Required action
Exactly as written, retype all of the records that come next.

►

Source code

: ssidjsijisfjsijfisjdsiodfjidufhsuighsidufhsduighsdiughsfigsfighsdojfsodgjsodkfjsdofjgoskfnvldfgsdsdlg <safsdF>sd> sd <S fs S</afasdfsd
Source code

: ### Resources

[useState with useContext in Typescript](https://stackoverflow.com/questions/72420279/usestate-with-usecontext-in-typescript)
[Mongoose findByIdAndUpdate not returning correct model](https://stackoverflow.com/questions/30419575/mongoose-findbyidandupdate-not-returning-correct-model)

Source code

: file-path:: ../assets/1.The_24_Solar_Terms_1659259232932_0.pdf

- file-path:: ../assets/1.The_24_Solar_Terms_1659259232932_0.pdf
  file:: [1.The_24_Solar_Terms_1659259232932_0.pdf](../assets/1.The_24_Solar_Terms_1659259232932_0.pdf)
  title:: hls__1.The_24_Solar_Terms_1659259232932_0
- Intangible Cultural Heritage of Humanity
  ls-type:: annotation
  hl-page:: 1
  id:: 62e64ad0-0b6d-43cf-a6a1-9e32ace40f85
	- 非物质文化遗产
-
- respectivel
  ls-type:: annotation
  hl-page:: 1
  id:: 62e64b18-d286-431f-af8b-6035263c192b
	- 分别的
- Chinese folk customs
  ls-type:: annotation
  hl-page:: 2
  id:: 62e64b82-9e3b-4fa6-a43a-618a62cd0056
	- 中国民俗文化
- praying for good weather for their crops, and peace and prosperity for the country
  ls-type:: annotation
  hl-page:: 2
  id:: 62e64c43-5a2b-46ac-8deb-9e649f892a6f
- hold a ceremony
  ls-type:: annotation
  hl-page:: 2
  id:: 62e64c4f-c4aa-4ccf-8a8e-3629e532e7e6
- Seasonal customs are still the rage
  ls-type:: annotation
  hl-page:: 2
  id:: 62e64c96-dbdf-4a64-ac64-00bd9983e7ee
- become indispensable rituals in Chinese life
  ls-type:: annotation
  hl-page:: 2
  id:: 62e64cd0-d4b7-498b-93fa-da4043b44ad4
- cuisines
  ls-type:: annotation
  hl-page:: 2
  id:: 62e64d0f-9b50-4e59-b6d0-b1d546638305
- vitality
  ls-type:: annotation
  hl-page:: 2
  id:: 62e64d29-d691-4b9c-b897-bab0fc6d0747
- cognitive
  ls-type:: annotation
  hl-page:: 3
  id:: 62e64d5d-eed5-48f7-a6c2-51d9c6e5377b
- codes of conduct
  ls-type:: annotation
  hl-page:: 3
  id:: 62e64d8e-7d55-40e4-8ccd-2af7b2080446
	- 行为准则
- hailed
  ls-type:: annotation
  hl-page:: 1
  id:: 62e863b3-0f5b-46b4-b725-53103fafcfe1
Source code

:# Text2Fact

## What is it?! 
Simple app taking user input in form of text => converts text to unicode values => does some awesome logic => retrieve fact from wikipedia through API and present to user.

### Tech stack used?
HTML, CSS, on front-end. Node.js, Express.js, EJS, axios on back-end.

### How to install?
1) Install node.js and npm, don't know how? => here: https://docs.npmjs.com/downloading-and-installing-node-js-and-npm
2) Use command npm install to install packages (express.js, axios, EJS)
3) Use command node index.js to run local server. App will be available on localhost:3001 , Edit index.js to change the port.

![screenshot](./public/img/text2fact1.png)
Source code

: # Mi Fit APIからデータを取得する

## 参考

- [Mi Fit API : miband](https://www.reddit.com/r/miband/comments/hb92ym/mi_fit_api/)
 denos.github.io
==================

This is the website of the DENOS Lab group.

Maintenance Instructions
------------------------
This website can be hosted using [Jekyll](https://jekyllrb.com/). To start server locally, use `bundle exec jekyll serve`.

◄

Output of the task
Source code

: ssidjsijisfjsijfisjdsiodfjidufhsuighsidufhsduighsdiughsfigsfighsdojfsodgjsodkfjsdofjgoskfnvldfgsdsdlg <safsdF>sd> sd <S fs S</afasdfsd
Source code

: ### Resources

[useState with useContext in Typescript](https://stackoverflow.com/questions/72420279/usestate-with-usecontext-in-typescript)
[Mongoose findByIdAndUpdate not returning correct model](https://stackoverflow.com/questions/30419575/mongoose-findbyidandupdate-not-returning-correct-model)

Source code

: file-path:: ../assets/1.The_24_Solar_Terms_1659259232932_0.pdf

- file-path:: ../assets/1.The_24_Solar_Terms_1659259232932_0.pdf
  file:: [1.The_24_Solar_Terms_1659259232932_0.pdf](../assets/1.The_24_Solar_Terms_1659259232932_0.pdf)
  title:: hls__1.The_24_Solar_Terms_1659259232932_0
- Intangible Cultural Heritage of Humanity
  ls-type:: annotation
  hl-page:: 1
  id:: 62e64ad0-0b6d-43cf-a6a1-9e32ace40f85
	- 非物质文化遗产
-
- respectivel
  ls-type:: annotation
  hl-page:: 1
  id:: 62e64b18-d286-431f-af8b-6035263c192b
	- 分别的
- Chinese folk customs
  ls-type:: annotation
  hl-page:: 2
  id:: 62e64b82-9e3b-4fa6-a43a-618a62cd0056
	- 中国民俗文化
- praying for good weather for their crops, and peace and prosperity for the country
  ls-type:: annotation
  hl-page:: 2
  id:: 62e64c43-5a2b-46ac-8deb-9e649f892a6f
- hold a ceremony
  ls-type:: annotation
  hl-page:: 2
  id:: 62e64c4f-c4aa-4ccf-8a8e-3629e532e7e6
- Seasonal customs are still the rage
  ls-type:: annotation
  hl-page:: 2
  id:: 62e64c96-dbdf-4a64-ac64-00bd9983e7ee
- become indispensable rituals in Chinese life
  ls-type:: annotation
  hl-page:: 2
  id:: 62e64cd0-d4b7-498b-93fa-da4043b44ad4
- cuisines
  ls-type:: annotation
  hl-page:: 2
  id:: 62e64d0f-9b50-4e59-b6d0-b1d546638305
- vitality
  ls-type:: annotation
  hl-page:: 2
  id:: 62e64d29-d691-4b9c-b897-bab0fc6d0747
- cognitive
  ls-type:: annotation
  hl-page:: 3
  id:: 62e64d5d-eed5-48f7-a6c2-51d9c6e5377b
- codes of conduct
  ls-type:: annotation
  hl-page:: 3
  id:: 62e64d8e-7d55-40e4-8ccd-2af7b2080446
	- 行为准则
- hailed
  ls-type:: annotation
  hl-page:: 1
  id:: 62e863b3-0f5b-46b4-b725-53103fafcfe1
Source code

:# Text2Fact

## What is it?! 
Simple app taking user input in form of text => converts text to unicode values => does some awesome logic => retrieve fact from wikipedia through API and present to user.

### Tech stack used?
HTML, CSS, on front-end. Node.js, Express.js, EJS, axios on back-end.

### How to install?
1) Install node.js and npm, don't know how? => here: https://docs.npmjs.com/downloading-and-installing-node-js-and-npm
2) Use command npm install to install packages (express.js, axios, EJS)
3) Use command node index.js to run local server. App will be available on localhost:3001 , Edit index.js to change the port.

![screenshot](./public/img/text2fact1.png)
Source code

: # Mi Fit APIからデータを取得する

## 参考

- [Mi Fit API : miband](https://www.reddit.com/r/miband/comments/hb92ym/mi_fit_api/)
 denos.github.io
==================

This is the website of the DENOS Lab group.

Maintenance Instructions
------------------------
This website can be hosted using [Jekyll](https://jekyllrb.com/). To start server locally, use `bundle exec jekyll serve`.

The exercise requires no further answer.